● Work instruction
For this exercise, restate word for word only the lines from the first line of the data to the line containing "DragPoint.InputChanged:Connect(function(Input)".

● Records shown
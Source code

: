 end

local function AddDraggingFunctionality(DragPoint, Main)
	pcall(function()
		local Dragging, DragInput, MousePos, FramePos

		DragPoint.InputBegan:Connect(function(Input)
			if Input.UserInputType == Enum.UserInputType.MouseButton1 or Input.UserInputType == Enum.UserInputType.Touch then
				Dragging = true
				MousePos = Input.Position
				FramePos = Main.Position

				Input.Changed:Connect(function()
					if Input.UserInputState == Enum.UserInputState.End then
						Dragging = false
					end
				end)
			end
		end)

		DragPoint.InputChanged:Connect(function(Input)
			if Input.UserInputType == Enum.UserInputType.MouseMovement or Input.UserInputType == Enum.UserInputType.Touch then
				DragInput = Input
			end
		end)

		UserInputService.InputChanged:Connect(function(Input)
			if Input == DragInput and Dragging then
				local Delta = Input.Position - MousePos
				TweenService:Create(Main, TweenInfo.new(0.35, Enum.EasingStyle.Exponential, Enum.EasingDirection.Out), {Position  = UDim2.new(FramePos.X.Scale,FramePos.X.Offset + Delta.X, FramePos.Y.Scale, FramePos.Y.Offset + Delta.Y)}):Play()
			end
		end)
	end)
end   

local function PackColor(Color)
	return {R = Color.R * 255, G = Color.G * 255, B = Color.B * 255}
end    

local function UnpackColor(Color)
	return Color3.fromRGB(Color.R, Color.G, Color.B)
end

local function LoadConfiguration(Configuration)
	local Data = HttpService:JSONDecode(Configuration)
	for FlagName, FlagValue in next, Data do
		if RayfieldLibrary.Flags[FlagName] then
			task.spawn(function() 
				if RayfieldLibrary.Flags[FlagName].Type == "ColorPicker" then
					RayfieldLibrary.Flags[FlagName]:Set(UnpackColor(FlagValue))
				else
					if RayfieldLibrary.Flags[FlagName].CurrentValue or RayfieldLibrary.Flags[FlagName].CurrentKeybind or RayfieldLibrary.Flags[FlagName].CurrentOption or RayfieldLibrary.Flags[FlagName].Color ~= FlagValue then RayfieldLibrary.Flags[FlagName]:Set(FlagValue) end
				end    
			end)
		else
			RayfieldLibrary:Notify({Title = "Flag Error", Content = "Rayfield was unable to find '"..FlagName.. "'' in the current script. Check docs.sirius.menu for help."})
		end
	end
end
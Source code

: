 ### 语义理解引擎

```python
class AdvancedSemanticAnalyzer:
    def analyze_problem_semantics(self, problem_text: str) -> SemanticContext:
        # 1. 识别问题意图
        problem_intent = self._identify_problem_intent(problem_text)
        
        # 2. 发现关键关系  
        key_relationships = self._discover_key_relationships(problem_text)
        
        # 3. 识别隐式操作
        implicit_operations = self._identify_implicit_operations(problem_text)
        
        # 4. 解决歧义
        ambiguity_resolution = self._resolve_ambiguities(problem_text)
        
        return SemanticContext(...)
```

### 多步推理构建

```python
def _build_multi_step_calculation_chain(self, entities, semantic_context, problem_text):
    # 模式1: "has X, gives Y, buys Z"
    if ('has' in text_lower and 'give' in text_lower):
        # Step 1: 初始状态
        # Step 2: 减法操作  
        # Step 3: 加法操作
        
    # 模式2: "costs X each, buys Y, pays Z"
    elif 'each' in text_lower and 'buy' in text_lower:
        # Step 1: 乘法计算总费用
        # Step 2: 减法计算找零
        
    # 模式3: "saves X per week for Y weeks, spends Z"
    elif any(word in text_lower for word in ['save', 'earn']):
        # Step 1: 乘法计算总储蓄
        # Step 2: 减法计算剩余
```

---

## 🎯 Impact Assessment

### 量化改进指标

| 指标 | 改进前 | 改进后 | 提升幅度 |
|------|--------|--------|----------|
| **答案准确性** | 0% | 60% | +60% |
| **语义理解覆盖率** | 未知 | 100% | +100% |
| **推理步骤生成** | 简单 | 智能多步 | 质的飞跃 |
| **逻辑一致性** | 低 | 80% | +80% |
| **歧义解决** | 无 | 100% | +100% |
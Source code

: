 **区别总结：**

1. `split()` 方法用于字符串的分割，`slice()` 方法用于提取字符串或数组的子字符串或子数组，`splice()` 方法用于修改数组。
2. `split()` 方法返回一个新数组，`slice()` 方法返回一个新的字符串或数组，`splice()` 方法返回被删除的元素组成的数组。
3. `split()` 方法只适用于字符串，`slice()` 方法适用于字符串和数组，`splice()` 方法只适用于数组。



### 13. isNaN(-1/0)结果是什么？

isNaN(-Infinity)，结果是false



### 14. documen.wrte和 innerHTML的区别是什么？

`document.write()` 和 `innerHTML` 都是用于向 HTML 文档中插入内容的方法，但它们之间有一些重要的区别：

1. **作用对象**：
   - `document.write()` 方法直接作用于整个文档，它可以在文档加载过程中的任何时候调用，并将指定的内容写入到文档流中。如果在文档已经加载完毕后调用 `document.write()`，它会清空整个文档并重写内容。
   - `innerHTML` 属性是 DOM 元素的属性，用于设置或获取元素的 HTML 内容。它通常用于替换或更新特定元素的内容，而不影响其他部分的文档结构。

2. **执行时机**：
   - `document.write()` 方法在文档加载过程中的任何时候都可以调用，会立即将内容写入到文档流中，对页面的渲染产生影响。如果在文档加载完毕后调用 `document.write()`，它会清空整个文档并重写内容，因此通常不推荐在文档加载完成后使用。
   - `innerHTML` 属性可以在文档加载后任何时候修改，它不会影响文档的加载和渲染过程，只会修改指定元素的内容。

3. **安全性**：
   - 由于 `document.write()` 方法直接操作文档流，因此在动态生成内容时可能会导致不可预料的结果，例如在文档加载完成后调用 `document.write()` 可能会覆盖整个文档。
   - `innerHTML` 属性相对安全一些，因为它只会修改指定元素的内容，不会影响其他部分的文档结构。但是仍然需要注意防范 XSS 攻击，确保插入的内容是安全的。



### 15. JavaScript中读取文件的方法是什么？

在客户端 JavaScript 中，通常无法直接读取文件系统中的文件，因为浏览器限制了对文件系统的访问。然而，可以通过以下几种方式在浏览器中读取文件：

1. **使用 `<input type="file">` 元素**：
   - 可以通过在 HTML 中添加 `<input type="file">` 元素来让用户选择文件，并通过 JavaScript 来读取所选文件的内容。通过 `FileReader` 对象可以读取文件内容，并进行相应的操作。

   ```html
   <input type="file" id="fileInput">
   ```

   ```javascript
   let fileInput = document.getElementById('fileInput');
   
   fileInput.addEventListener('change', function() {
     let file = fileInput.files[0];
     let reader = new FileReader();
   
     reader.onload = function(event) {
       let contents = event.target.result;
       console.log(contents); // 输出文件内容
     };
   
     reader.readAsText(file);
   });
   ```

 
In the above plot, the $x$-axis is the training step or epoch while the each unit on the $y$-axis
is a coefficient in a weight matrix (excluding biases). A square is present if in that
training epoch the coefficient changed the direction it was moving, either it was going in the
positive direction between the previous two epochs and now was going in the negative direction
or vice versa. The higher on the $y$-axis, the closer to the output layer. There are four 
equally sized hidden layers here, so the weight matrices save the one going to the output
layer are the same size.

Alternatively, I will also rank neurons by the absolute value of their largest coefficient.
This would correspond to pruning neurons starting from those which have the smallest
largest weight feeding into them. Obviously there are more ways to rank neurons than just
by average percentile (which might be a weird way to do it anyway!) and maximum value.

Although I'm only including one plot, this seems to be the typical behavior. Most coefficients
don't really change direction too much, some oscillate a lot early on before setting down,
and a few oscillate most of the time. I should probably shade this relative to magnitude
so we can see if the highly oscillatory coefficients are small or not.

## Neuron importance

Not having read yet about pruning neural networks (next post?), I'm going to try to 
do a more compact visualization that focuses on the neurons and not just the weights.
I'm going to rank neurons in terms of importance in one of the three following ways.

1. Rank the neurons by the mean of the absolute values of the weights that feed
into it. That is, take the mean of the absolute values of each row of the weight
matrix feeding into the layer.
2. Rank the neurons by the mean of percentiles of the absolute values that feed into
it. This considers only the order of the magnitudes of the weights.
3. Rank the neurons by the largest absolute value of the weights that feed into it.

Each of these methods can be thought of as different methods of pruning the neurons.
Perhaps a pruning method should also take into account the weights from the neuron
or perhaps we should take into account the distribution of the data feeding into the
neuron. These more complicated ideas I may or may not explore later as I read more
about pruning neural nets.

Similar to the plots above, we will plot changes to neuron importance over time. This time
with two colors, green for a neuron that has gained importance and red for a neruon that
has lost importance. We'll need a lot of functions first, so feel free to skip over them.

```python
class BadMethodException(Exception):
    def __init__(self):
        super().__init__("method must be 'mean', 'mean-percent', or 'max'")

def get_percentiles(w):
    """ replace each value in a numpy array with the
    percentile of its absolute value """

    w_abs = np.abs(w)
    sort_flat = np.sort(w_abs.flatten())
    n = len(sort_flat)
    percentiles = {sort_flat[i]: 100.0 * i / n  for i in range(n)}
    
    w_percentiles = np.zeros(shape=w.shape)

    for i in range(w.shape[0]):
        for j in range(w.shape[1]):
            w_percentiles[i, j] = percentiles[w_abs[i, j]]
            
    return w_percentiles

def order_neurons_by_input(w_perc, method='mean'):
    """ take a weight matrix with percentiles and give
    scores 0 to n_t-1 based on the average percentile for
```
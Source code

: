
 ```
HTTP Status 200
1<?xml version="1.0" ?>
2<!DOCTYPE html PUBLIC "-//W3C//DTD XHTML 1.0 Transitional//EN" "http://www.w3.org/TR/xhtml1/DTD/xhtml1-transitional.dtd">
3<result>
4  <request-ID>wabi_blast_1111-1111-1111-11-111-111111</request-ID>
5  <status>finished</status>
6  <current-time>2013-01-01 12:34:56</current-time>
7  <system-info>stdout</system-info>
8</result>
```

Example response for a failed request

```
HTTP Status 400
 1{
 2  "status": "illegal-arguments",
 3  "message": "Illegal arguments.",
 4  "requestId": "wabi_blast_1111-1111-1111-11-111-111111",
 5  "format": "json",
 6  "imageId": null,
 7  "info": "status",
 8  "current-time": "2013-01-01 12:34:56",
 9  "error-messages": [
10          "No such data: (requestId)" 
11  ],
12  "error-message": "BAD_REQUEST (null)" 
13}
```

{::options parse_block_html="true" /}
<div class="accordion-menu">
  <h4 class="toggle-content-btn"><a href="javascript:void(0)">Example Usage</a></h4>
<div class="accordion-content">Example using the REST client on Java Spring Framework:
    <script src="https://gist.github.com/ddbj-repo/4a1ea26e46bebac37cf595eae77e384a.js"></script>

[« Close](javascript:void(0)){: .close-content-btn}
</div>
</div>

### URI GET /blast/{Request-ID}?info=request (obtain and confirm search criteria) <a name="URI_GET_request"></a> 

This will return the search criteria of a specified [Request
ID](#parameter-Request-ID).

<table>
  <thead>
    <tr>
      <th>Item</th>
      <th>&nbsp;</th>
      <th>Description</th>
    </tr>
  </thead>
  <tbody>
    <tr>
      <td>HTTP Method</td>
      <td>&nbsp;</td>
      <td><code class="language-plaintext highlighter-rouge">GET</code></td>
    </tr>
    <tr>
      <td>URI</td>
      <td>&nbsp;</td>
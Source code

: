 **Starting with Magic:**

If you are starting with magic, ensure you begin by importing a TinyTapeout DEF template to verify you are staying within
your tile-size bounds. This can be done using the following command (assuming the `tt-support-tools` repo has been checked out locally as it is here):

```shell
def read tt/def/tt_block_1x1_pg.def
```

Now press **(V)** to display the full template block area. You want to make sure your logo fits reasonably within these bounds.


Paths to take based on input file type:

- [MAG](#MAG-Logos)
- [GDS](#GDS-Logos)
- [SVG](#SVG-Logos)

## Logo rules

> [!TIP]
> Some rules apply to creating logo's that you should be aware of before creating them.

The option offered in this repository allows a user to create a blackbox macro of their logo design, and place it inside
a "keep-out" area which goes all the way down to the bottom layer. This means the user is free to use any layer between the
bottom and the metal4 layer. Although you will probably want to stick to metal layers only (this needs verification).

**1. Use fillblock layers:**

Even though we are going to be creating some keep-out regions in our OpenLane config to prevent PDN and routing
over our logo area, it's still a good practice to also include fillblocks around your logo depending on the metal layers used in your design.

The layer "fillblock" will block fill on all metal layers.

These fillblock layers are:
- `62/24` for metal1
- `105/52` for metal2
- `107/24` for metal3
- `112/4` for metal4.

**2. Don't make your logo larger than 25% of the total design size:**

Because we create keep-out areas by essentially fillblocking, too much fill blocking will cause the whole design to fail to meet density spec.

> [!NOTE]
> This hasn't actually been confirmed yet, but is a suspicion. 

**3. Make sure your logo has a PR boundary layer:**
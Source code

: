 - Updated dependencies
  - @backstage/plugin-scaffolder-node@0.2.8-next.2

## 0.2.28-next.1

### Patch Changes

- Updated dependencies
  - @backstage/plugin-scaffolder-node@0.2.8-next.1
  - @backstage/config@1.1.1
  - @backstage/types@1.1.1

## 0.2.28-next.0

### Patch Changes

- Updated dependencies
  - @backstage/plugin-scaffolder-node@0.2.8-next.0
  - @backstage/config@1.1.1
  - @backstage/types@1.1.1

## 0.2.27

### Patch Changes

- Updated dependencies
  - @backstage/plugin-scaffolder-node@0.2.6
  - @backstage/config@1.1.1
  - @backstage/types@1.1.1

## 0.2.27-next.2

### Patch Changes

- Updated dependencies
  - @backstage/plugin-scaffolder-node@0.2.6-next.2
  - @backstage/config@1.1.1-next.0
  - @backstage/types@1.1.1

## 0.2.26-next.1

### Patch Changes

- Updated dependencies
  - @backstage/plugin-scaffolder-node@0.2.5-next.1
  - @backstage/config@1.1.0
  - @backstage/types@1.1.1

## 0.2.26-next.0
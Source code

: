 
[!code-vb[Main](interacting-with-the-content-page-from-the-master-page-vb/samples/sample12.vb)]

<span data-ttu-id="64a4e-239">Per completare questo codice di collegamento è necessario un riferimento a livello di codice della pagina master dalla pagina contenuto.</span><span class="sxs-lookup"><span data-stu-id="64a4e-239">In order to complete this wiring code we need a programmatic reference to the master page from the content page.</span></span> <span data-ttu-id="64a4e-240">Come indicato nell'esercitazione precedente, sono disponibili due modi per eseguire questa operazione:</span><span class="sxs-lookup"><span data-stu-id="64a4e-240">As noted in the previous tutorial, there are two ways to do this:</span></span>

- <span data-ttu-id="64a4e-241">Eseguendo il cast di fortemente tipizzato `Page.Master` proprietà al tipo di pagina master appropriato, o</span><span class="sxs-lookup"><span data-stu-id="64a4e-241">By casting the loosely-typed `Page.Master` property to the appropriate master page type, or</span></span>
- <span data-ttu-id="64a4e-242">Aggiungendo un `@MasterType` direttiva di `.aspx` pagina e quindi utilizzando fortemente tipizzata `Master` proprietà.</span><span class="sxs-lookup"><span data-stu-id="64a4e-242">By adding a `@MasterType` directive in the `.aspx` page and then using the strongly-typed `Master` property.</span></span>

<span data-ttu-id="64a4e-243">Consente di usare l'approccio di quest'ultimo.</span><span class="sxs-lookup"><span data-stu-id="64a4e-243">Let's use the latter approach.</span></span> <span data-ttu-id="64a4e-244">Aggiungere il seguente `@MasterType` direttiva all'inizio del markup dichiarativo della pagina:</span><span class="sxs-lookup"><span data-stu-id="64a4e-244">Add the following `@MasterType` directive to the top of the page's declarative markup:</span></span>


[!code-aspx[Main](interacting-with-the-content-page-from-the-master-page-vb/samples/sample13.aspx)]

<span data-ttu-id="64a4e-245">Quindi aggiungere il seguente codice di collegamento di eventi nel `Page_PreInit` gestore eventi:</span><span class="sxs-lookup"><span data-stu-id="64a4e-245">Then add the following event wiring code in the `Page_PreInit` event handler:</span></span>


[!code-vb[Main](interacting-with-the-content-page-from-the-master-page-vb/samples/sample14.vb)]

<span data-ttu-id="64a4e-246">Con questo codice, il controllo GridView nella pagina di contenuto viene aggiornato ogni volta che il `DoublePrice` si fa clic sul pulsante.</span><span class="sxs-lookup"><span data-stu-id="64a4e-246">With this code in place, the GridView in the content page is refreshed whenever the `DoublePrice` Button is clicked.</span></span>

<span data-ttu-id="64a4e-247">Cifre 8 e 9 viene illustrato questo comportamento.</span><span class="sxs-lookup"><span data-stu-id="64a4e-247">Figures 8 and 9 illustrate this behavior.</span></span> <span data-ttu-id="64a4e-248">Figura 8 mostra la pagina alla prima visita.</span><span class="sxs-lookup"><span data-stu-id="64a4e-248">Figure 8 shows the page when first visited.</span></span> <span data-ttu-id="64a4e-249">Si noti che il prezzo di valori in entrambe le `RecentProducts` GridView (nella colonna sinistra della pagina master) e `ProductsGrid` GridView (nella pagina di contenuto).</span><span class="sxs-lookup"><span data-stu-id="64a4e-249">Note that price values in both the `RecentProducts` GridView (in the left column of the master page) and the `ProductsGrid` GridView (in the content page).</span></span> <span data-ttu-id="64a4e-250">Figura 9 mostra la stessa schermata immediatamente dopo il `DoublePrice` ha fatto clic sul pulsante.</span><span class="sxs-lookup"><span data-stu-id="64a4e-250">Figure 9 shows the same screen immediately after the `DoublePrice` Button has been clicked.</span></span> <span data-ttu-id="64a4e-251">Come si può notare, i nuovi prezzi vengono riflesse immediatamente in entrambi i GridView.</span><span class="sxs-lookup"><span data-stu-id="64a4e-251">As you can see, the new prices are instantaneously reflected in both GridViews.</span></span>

● Worked solution
Source code

: end

local function AddDraggingFunctionality(DragPoint, Main)
	pcall(function()
		local Dragging, DragInput, MousePos, FramePos

		DragPoint.InputBegan:Connect(function(Input)
			if Input.UserInputType == Enum.UserInputType.MouseButton1 or Input.UserInputType == Enum.UserInputType.Touch then
				Dragging = true
				MousePos = Input.Position
				FramePos = Main.Position

				Input.Changed:Connect(function()
					if Input.UserInputState == Enum.UserInputState.End then
						Dragging = false
					end
				end)
			end
		end)

		DragPoint.InputChanged:Connect(function(Input)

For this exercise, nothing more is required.